So I think it’s, um, it’s been really fulfilling to see that. The ecosystem evolve over the years. And, and I, and I stuck with it. You know, a lot of my peers are CMOs now or running, uh, agencies. And then I went to try a set out to build a product, to do all this and scale it. So it’s, it’s been a great trip.

It’s a hard one though, right? Definitely. It’s like, oh, you need, you need another tool, right? You need one tool to keep all your other tools in check, you know, and prove proven that what you’re doing, you know, early days of being a marketer, you, you make a new logo as a, as a head of marketing and you’re a genius.

You know, you roll out a new brand. Now you’re, you’re really being asked to be a lot more accountable in the boardroom. We gave you a million dollars. How much did you get back from the investing in these tools and these campaigns and being able to prove ROI is becoming really paramount and key to, uh, keeping your job these days with all the turnover and marketing.

Yeah, totally, totally agree. Totally. It’s just a critical component of like staying in the space. Yeah, you bring up the term marketing and it’s one that I’ve had in my titles before, too. So I remember those days, I even that we’re dating ourselves a little bit.

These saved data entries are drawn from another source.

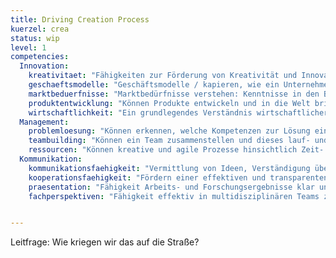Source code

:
 ```yaml
---
title: Driving Creation Process
kuerzel: crea
status: wip
level: 1
competencies:
  Innovation:
    kreativitaet: "Fähigkeiten zur Förderung von Kreativität und Innovation: Schaffen einer unterstützenden Umgebung, das Einbringen Kreativitätstechniken, etc."
    geschaeftsmodelle: "Geschäftsmodelle / kapieren, wie ein Unternehmen funktioniert"
    marktbeduerfnisse: "Marktbedürfnisse verstehen: Kenntnisse in den Bereichen Zielgruppenanalyse, Marktforschung, Trendanalyse und Positionierung."
    produktentwicklung: "Können Produkte entwickeln und in die Welt bringen. Sie können können Prozesse zur Herstellung digitaler Produkte und Services managen und diese als Artefakte zur Nutzung durch dritte in ein Ökosystem bereitstellen."
    wirtschaftlichkeit: "Ein grundlegendes Verständnis wirtschaftlicher Aspekte, wie Budgetierung, Rentabilität und Geschäftsmodelle, etc."
  Management:
    problemloesung: "Können erkennen, welche Kompetenzen zur Lösung eines Problems erforderlich sind."
    teambuilding: "Können ein Team zusammenstellen und dieses lauf- und lebensfähig halten."
    ressourcen: "Können kreative und agile Prozesse hinsichtlich Zeit- und Ressourcenmanagement effizient durchführen und verwalten."
  Kommunikation:
    kommunikationsfaehigkeit: "Vermittlung von Ideen, Verständigung über Anforderungen, Feedback einholen, mit verschiedenen Interessengruppen zu interagieren."
    kooperationsfaehigkeit: "Fördern einer effektiven und transparenten Kommunikation und Zusammenarbeit, Konflikte erkennen, analysieren und lösen können, etc."
    praesentation: "Fähigkeit Arbeits- und Forschungsergebnisse klar und verständlich in aussagekräftigen, zielgruppengerechten Berichten, Präsentationen o.Ä. zu kommunizieren."
    fachperspektiven: "Fähigkeit effektiv in multidisziplinären Teams zu arbeiten und die verschiedenen Fachperspektiven und -sprachen zu verstehen."


---
```


Leitfrage: Wie kriegen wir das auf die Straße?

I even remember it for those who don’t know, this is the UTM codes that we’re all familiar with for URLs.

I know what the U stands for workers. It was the predecessor to Google analytics urchin. Right. So long time ago, urchin, right? Yeah. Virgin. Yep. So, uh, so yeah, so Nick, uh, so, you know, based on your history, both personally now with clients, customers of, of CaliberMind, you know, when you think about, um, like if you were to talk to one of our listeners, who’s in a marketing ops role, who’s being asked to be this data hero, right.

Um, Yeah. How would you kind of guide them to start thinking about how to structure even approaching reporting and analytics for, for marketing in general, maybe full revenue sort of life cycle.

Yeah, that’s, it’s a loaded question because there’s so many places to start. Uh, and uh, oftentimes you come into a situation where your predecessors have built something and that you’re trying to rebuild, and there’s a lot of change management involved. So first of all, I’d, I’d try to gauge where the organization is from a maturity stage.

If it’s, you know, a, uh, call it a laggard or an early adopter of, so maybe you just implemented your first marketing automation platform. You might not be ready for advanced features like machine learning, uh, or, you know, algorithmic attribution, things like that. So I would say that the best advice is to gate gauge where you’re at gateway organizations that, um, and get started.

You really want your goals to. Ultimately build a data-driven culture across the organization. And whether you’re start with something as simple as AB testing and just every week, you know, you’re AB testing your landing page and show. And then in every marketing meeting, going through the results, um, or something more sophisticated like pipeline attributes.

Um, but yeah, it gets started based on, based on where, and then where your company is in the maturity spectrum, you might tackle different metrics and different systems. Uh, but yeah, I think the main advice is get started. Don’t wait, I too often I hear, uh, we’re uh, we’re just not ready for reporting or attribution or, um, AB.

And I think that’s the wrong answer that it should be. We’re our data. Isn’t ready. So let’s, let’s fix it in parallel while we’re defining our KPIs and aligning on what we want to measure. So I think that where there’s a will, there’s a way, and you just gotta, you just gotta get started.

Yeah, that makes a bunch of sense to me. I, I, there’s been a lot of talk to just on, you know, like whether it’s in the community, um, or on LinkedIn and what have you, where, you know, are, are we. Are we kind of like data ops people first, or are we just operational people that interact with, um, different integrations and tools that touch data?

It, you know, and that’s like kind of, I think it’s, it’s tomato, tomato in some ways, but like, I appreciate the conversations that are going on to kind of echo what you’re saying, where, you know, as an organization, if you’re thinking about data in the right way, It can lead you to a better leveraging that information to enable new programs.

Right. And, and I think tools like CaliberMind, and, and, and I mean, just your marketing automation platforms and all of that are giving us access to a plethora of information, but you have to be willing to. I mean, it shouldn’t scare you away from, you know, taking steps in the direction of new campaign efforts like ABM or anything.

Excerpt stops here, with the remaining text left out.